The public has hardly noticed that Putin's friend Yury Kovalchuk has managed to snap up a powerful media empire through buyouts and a network of subsidiaries. Kovalchuk now controls five television stations, the daily newspaper Isvestiya, three of the country's biggest tabloid papers and, since the purchase of energy giant Gazprom's media holdings, the radio station Echo Moscow -- once a platform for opposition politicians.
It's an empire that eclipses the high points of media might for both former Italian Prime Minister Silvio Berlusconi and Rupert Murdoch in the United Kingdom. Dmitry Muratov, editor in chief of the government-critical daily Novaya Gazeta, has called it a "media coup in Putin's favor."
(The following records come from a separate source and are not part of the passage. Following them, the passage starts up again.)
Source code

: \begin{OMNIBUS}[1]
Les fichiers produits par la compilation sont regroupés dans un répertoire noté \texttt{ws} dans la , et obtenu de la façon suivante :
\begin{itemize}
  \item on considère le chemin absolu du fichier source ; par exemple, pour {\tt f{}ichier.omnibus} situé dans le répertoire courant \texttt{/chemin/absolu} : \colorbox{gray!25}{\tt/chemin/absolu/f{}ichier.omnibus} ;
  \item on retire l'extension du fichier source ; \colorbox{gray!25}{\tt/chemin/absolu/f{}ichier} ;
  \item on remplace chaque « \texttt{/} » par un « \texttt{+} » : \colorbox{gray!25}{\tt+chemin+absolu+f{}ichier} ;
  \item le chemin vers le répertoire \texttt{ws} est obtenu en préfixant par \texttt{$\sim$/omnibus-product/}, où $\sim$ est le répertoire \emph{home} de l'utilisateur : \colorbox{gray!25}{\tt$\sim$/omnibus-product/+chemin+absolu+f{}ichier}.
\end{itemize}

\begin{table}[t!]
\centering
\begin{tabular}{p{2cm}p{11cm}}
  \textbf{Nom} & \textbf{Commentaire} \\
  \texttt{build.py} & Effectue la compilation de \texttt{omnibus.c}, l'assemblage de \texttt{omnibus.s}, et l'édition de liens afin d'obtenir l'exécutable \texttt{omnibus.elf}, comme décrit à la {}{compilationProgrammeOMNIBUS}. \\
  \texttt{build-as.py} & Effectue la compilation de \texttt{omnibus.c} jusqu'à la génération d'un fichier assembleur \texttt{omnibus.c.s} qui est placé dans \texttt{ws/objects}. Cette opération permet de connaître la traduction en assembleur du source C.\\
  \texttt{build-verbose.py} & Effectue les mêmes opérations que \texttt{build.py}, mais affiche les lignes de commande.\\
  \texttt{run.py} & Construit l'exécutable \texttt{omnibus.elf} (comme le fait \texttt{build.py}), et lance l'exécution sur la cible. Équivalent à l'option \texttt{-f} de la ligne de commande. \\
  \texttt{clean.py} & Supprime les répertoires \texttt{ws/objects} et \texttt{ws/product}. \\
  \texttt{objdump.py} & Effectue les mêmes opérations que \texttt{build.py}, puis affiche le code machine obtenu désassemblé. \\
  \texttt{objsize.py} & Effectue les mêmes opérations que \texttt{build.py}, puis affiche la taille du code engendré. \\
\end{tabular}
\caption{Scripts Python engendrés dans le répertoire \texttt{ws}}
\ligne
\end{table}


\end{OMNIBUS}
Putin's junior partner Medvedev had advocated greater media freedom, but the short thaw ended when Putin accused critical editorial offices of being a primary driving force behind the mass protests. Medvedev did manage to push through one of his pet projects -- the founding of a public television channel -- but the general director as well as the editor in chief will be appointed by Putin.
A Blow to Oligarchs
Economically, Putin's team is set to strike oligarchs like Viktor Vekselberg, owner of the conglomerate Renova Group, who have a reputation of offering more support for Medvedev than the new president would like to see. Putin plans to delay privatization advocated by Medvedev despite having paid lip service to the reforms. After all, under Putin's aegis, state-owned companies rose from 24 percent in 2000 to more than 50 percent today.
But if Russia's growth, driven by natural resource exports, were to fall victim to the European-American economic crisis, then Putin would face the fate of his role model Stolypin. That prime minister's reforms were too short-sighted. Six years after his assassination, communist revolutionaries toppled the czarist rulers.